* _Exercise description_: Look through the data below and extract, unchanged, the lines from the one that contains "Privoxy supports all" to the one that contains "## Does Termino.js work on mobile devices?", both included.

* _The data_:

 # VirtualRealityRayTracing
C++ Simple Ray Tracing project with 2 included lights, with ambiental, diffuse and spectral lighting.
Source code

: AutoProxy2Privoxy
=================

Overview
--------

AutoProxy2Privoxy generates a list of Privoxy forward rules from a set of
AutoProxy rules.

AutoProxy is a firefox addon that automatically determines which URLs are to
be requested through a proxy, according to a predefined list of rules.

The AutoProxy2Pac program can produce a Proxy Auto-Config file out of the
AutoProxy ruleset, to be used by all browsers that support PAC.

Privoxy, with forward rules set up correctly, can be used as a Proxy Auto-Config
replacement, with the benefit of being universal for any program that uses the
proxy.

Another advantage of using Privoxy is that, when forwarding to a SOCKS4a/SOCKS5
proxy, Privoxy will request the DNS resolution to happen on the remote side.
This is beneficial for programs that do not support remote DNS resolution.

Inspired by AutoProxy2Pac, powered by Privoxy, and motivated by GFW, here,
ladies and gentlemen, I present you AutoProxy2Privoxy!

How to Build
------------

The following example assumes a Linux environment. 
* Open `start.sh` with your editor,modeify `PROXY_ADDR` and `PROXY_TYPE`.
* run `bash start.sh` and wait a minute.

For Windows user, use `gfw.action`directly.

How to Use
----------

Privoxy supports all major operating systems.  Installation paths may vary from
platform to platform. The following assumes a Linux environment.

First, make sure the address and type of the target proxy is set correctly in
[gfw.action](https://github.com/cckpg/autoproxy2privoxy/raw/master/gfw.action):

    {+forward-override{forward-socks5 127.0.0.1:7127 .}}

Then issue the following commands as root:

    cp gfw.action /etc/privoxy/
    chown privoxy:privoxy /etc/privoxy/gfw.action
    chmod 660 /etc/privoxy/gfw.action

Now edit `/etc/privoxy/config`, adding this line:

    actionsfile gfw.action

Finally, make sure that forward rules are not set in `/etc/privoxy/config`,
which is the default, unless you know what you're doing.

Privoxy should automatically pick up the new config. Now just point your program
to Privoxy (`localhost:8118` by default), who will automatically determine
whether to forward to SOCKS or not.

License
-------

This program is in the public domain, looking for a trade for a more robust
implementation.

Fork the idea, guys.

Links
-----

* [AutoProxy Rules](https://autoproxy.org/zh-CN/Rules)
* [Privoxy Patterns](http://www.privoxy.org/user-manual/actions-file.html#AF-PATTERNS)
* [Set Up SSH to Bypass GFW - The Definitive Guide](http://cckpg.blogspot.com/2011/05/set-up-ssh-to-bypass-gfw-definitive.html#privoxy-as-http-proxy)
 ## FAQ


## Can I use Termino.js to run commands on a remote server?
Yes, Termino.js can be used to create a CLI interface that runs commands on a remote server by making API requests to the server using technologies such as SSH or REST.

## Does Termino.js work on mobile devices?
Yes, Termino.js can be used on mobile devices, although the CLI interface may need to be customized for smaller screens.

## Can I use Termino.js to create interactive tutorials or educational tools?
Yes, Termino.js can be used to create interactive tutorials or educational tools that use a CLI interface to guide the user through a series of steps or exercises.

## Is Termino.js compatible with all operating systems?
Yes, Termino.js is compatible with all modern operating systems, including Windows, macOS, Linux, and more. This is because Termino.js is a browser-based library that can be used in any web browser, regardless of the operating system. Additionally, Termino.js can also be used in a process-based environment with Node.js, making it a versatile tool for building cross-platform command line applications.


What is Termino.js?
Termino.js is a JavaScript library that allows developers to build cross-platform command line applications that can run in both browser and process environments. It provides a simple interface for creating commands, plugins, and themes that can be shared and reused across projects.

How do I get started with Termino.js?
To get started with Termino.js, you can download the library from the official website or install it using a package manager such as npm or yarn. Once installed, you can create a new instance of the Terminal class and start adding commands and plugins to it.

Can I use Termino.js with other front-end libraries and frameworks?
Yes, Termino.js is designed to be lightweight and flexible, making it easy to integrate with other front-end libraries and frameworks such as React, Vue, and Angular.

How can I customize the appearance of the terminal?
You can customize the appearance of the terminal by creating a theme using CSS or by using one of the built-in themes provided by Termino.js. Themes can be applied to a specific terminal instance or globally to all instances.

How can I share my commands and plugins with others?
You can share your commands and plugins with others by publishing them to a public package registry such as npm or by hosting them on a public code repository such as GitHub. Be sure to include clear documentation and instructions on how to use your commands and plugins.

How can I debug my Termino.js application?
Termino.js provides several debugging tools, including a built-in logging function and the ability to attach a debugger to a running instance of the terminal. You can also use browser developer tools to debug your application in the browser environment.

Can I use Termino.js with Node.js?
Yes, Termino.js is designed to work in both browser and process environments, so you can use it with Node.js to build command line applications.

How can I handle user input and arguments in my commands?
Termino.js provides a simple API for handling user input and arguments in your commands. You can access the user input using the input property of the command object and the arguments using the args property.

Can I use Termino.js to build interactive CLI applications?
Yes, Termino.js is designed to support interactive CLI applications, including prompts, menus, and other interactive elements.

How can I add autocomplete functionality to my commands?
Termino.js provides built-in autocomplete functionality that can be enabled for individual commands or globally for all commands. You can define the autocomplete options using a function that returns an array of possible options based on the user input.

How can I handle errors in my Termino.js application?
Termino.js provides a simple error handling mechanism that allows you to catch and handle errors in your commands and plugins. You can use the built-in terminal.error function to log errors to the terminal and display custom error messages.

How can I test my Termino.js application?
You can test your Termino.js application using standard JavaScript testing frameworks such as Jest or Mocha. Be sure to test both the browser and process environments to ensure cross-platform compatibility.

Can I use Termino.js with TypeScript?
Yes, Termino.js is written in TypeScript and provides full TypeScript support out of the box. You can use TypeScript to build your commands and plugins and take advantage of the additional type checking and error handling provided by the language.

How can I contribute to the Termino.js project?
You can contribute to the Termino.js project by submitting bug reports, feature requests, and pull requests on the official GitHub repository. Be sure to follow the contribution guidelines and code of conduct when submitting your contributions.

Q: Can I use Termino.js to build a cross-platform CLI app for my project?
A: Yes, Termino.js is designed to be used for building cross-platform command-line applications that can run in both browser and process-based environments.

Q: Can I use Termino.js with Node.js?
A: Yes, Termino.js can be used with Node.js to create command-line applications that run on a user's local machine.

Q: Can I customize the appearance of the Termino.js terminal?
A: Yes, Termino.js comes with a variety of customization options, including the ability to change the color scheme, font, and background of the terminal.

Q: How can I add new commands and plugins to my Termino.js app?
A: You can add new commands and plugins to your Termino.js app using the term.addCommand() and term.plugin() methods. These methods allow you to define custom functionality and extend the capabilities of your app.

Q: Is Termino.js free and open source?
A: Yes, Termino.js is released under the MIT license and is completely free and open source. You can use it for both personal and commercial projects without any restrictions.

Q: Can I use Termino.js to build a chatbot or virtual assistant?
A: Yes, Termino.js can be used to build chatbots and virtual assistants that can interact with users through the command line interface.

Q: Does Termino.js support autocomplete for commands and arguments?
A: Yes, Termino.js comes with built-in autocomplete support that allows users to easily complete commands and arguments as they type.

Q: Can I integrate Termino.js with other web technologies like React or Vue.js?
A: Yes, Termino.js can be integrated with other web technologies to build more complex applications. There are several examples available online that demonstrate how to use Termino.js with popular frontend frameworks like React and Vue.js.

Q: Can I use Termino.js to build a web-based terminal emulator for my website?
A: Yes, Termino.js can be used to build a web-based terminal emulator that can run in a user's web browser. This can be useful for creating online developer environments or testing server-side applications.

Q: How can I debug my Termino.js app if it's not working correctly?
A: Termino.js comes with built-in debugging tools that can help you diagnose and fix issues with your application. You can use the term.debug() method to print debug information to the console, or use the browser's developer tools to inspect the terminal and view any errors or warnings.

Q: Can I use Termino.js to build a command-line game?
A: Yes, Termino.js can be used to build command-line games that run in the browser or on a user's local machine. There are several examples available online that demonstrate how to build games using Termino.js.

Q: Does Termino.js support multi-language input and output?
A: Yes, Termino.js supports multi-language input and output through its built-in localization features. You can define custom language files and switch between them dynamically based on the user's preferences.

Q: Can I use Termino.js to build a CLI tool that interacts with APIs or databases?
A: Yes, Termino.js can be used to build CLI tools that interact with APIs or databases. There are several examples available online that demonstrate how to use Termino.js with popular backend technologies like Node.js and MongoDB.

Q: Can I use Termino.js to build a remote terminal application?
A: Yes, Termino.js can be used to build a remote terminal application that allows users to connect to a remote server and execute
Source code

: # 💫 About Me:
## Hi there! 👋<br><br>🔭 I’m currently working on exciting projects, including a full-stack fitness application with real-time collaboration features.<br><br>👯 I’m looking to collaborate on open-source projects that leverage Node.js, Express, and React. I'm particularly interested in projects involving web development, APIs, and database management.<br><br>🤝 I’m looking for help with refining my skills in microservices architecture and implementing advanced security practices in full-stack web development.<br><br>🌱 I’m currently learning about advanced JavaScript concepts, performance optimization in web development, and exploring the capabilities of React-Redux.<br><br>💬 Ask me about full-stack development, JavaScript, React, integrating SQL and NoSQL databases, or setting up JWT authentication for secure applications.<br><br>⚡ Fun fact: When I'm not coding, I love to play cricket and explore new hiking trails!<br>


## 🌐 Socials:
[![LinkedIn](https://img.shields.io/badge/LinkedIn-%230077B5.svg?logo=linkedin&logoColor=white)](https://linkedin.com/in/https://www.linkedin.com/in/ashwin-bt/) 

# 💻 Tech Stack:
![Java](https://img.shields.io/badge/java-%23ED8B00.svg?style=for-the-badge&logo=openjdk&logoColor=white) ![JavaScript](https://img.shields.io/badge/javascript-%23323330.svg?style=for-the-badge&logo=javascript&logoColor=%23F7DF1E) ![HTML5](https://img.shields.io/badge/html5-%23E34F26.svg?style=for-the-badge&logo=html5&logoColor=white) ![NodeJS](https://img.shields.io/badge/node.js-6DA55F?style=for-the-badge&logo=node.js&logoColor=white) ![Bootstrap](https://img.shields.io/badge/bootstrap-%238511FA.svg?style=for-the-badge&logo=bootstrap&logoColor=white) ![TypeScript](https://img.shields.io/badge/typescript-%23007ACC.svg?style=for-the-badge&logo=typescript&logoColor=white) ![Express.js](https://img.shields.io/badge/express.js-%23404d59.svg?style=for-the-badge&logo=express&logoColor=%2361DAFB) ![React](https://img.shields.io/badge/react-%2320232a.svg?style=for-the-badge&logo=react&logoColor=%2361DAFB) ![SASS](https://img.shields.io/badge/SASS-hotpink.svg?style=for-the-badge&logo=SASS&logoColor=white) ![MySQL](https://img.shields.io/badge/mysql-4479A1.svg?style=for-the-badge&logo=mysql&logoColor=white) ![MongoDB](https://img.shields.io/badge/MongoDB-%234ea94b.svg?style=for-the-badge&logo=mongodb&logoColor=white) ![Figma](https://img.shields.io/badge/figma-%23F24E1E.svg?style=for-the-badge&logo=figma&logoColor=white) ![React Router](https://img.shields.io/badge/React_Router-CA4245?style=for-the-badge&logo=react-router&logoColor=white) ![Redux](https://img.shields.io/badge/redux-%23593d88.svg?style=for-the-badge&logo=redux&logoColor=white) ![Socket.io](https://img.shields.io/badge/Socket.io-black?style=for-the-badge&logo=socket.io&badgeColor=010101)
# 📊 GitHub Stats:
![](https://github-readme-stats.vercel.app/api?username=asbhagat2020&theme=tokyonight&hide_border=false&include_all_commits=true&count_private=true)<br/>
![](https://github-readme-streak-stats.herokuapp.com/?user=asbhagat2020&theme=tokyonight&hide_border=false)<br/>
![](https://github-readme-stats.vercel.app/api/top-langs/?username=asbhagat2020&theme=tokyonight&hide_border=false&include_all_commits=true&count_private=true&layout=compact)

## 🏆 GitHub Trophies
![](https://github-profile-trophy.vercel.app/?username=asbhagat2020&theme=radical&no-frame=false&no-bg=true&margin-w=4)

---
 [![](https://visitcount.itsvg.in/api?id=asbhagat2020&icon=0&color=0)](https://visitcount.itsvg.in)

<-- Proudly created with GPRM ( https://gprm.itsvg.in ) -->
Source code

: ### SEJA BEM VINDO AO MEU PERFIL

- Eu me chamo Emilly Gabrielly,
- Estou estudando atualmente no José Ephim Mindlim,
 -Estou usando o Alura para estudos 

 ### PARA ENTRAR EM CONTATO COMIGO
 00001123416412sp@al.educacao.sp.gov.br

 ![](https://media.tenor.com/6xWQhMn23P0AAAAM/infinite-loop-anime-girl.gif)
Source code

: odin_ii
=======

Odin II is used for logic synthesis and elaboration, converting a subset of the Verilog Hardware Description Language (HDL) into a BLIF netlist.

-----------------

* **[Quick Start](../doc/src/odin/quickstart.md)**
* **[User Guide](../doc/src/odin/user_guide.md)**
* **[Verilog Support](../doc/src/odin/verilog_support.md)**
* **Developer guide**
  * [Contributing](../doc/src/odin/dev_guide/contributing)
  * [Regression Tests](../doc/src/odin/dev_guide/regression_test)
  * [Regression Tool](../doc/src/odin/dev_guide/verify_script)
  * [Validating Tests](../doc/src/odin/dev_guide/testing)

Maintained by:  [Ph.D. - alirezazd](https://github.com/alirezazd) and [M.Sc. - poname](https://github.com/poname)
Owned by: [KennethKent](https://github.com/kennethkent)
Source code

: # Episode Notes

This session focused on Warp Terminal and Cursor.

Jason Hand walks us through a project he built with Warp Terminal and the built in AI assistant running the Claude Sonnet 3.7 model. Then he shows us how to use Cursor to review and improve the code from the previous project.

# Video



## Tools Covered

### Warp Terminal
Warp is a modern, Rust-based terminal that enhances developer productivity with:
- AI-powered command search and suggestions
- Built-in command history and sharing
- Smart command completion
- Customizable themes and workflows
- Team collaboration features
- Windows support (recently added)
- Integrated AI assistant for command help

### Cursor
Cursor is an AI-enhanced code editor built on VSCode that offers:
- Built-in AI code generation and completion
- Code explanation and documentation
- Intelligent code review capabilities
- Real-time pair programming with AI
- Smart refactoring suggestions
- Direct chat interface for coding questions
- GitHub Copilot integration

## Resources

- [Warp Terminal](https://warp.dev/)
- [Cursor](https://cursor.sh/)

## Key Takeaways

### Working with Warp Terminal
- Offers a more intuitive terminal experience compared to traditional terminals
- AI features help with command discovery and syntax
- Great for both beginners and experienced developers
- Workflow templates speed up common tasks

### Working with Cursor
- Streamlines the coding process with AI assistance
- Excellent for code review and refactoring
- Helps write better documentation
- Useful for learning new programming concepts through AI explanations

* _Task response_:
Privoxy supports all major operating systems.  Installation paths may vary from
platform to platform. The following assumes a Linux environment.

First, make sure the address and type of the target proxy is set correctly in
[gfw.action](https://github.com/cckpg/autoproxy2privoxy/raw/master/gfw.action):

    {+forward-override{forward-socks5 127.0.0.1:7127 .}}

Then issue the following commands as root:

    cp gfw.action /etc/privoxy/
    chown privoxy:privoxy /etc/privoxy/gfw.action
    chmod 660 /etc/privoxy/gfw.action

Now edit `/etc/privoxy/config`, adding this line:

    actionsfile gfw.action

Finally, make sure that forward rules are not set in `/etc/privoxy/config`,
which is the default, unless you know what you're doing.

Privoxy should automatically pick up the new config. Now just point your program
to Privoxy (`localhost:8118` by default), who will automatically determine
whether to forward to SOCKS or not.

License
-------

This program is in the public domain, looking for a trade for a more robust
implementation.

Fork the idea, guys.

Links
-----

* [AutoProxy Rules](https://autoproxy.org/zh-CN/Rules)
* [Privoxy Patterns](http://www.privoxy.org/user-manual/actions-file.html#AF-PATTERNS)
* [Set Up SSH to Bypass GFW - The Definitive Guide](http://cckpg.blogspot.com/2011/05/set-up-ssh-to-bypass-gfw-definitive.html#privoxy-as-http-proxy)
 ## FAQ


## Can I use Termino.js to run commands on a remote server?
Yes, Termino.js can be used to create a CLI interface that runs commands on a remote server by making API requests to the server using technologies such as SSH or REST.

## Does Termino.js work on mobile devices?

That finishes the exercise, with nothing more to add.